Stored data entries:
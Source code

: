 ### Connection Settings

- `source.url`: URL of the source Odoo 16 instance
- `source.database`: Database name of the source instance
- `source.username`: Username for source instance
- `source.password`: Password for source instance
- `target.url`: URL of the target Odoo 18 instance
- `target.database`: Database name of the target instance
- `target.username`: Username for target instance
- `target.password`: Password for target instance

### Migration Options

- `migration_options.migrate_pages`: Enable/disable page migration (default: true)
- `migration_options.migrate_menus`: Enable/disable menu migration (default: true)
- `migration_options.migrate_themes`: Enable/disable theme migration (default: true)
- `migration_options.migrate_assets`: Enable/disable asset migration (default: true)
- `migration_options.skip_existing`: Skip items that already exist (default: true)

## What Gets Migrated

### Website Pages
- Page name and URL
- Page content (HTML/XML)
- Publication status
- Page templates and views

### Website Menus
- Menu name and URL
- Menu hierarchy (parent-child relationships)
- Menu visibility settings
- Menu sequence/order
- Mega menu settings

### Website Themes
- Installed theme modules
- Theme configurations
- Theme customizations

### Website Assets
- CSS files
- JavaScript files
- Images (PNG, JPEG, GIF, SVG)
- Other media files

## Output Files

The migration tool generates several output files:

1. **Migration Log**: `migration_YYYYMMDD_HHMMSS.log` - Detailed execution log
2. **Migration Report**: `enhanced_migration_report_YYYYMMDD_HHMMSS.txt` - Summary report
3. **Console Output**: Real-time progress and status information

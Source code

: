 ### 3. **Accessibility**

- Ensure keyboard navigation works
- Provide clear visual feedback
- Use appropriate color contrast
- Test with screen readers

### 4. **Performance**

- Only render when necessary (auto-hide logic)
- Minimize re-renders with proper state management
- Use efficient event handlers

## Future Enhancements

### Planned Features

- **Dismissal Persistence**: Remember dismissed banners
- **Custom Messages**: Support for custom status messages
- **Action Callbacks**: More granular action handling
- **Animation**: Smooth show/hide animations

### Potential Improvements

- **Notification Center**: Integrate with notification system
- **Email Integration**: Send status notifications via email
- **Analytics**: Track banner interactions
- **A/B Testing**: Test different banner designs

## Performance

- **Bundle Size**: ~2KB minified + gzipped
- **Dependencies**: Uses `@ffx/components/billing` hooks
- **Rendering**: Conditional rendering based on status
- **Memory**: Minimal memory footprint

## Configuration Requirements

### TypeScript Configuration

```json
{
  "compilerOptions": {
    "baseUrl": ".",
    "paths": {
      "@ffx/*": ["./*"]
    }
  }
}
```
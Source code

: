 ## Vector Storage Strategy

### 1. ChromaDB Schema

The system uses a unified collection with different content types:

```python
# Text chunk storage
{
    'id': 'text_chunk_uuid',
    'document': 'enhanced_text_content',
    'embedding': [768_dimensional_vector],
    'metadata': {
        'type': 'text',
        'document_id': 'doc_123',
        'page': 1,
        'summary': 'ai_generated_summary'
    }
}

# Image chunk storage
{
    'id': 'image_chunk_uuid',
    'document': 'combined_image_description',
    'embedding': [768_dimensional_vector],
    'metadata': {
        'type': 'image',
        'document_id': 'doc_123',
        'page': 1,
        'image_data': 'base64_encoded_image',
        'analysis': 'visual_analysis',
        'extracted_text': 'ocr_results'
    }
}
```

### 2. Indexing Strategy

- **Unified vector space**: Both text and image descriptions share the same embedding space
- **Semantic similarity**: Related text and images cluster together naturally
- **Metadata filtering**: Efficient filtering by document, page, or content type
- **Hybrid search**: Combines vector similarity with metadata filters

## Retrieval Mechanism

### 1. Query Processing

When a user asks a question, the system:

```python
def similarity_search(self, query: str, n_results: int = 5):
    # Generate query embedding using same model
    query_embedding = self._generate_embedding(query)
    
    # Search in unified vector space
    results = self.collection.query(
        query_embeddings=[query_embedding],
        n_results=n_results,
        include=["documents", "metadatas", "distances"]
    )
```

> Your goal
The reply should restate the records above in full, character for character.

> Solution to the exercise
Source code

: ### Connection Settings

- `source.url`: URL of the source Odoo 16 instance
- `source.database`: Database name of the source instance
- `source.username`: Username for source instance
- `source.password`: Password for source instance
- `target.url`: URL of the target Odoo 18 instance
- `target.database`: Database name of the target instance
- `target.username`: Username for target instance
- `target.password`: Password for target instance

### Migration Options

- `migration_options.migrate_pages`: Enable/disable page migration (default: true)
- `migration_options.migrate_menus`: Enable/disable menu migration (default: true)
- `migration_options.migrate_themes`: Enable/disable theme migration (default: true)
- `migration_options.migrate_assets`: Enable/disable asset migration (default: true)
- `migration_options.skip_existing`: Skip items that already exist (default: true)

## What Gets Migrated

### Website Pages
- Page name and URL
- Page content (HTML/XML)
- Publication status
- Page templates and views

### Website Menus
- Menu name and URL
- Menu hierarchy (parent-child relationships)
- Menu visibility settings
- Menu sequence/order
- Mega menu settings

### Website Themes
- Installed theme modules
- Theme configurations
- Theme customizations

### Website Assets
- CSS files
- JavaScript files
- Images (PNG, JPEG, GIF, SVG)
- Other media files

## Output Files

The migration tool generates several output files:

1. **Migration Log**: `migration_YYYYMMDD_HHMMSS.log` - Detailed execution log
2. **Migration Report**: `enhanced_migration_report_YYYYMMDD_HHMMSS.txt` - Summary report
3. **Console Output**: Real-time progress and status information

Source code

: ### 3. **Accessibility**

- Ensure keyboard navigation works
- Provide clear visual feedback
- Use appropriate color contrast
- Test with screen readers

### 4. **Performance**

- Only render when necessary (auto-hide logic)
- Minimize re-renders with proper state management
- Use efficient event handlers

## Future Enhancements

### Planned Features

- **Dismissal Persistence**: Remember dismissed banners
- **Custom Messages**: Support for custom status messages
- **Action Callbacks**: More granular action handling
- **Animation**: Smooth show/hide animations

### Potential Improvements

- **Notification Center**: Integrate with notification system
- **Email Integration**: Send status notifications via email
- **Analytics**: Track banner interactions
- **A/B Testing**: Test different banner designs

## Performance

- **Bundle Size**: ~2KB minified + gzipped
- **Dependencies**: Uses `@ffx/components/billing` hooks
- **Rendering**: Conditional rendering based on status
- **Memory**: Minimal memory footprint

## Configuration Requirements

### TypeScript Configuration

```json
{
  "compilerOptions": {
    "baseUrl": ".",
    "paths": {
      "@ffx/*": ["./*"]
    }
  }
}
```
Source code

: ## Vector Storage Strategy

### 1. ChromaDB Schema

The system uses a unified collection with different content types:

```python
# Text chunk storage
{
    'id': 'text_chunk_uuid',
    'document': 'enhanced_text_content',
    'embedding': [768_dimensional_vector],
    'metadata': {
        'type': 'text',
        'document_id': 'doc_123',
        'page': 1,
        'summary': 'ai_generated_summary'
    }
}

# Image chunk storage
{
    'id': 'image_chunk_uuid',
    'document': 'combined_image_description',
    'embedding': [768_dimensional_vector],
    'metadata': {
        'type': 'image',
        'document_id': 'doc_123',
        'page': 1,
        'image_data': 'base64_encoded_image',
        'analysis': 'visual_analysis',
        'extracted_text': 'ocr_results'
    }
}
```

### 2. Indexing Strategy

- **Unified vector space**: Both text and image descriptions share the same embedding space
- **Semantic similarity**: Related text and images cluster together naturally
- **Metadata filtering**: Efficient filtering by document, page, or content type
- **Hybrid search**: Combines vector similarity with metadata filters

## Retrieval Mechanism

### 1. Query Processing

When a user asks a question, the system:

```python
def similarity_search(self, query: str, n_results: int = 5):
    # Generate query embedding using same model
    query_embedding = self._generate_embedding(query)
    
    # Search in unified vector space
    results = self.collection.query(
        query_embeddings=[query_embedding],
        n_results=n_results,
        include=["documents", "metadatas", "distances"]
    )
```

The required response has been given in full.